— Data for the task —
>>>>>

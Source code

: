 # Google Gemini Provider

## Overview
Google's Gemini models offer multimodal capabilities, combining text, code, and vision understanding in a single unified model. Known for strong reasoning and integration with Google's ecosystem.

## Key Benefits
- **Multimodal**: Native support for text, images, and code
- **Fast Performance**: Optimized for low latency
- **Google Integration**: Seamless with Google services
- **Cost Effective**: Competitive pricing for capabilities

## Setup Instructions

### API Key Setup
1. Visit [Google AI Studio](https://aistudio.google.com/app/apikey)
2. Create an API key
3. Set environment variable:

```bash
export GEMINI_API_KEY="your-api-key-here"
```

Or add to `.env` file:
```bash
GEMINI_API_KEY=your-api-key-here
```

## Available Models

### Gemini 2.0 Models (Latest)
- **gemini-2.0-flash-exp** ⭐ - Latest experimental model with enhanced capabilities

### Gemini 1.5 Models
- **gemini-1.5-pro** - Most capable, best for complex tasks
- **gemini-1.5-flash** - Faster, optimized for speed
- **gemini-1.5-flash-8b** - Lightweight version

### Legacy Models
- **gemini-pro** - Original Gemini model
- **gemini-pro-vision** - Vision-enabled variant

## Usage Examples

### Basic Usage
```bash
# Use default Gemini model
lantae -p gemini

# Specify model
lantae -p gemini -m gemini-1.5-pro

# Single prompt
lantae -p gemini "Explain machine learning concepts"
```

<<<<<
>>>>>

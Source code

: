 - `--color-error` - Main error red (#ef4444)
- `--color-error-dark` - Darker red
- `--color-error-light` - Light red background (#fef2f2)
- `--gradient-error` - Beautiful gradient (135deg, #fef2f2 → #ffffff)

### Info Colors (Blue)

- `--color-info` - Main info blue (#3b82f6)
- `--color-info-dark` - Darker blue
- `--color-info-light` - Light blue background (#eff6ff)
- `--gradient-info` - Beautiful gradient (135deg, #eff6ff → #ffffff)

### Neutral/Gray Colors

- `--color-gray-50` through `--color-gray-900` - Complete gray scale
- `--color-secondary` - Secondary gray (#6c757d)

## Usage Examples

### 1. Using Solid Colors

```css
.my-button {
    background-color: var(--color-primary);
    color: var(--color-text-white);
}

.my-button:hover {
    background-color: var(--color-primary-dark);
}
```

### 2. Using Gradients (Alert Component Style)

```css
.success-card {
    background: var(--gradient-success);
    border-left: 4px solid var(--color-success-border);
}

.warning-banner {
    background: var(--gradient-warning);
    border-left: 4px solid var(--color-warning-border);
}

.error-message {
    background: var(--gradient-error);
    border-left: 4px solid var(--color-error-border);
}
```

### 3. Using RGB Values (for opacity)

<<<<<

— Task to complete —
The lines you need are those with the word "border"; list them from the entries.

— Solved exercise —
    border-left: 4px solid var(--color-success-border);
    border-left: 4px solid var(--color-warning-border);
    border-left: 4px solid var(--color-error-border);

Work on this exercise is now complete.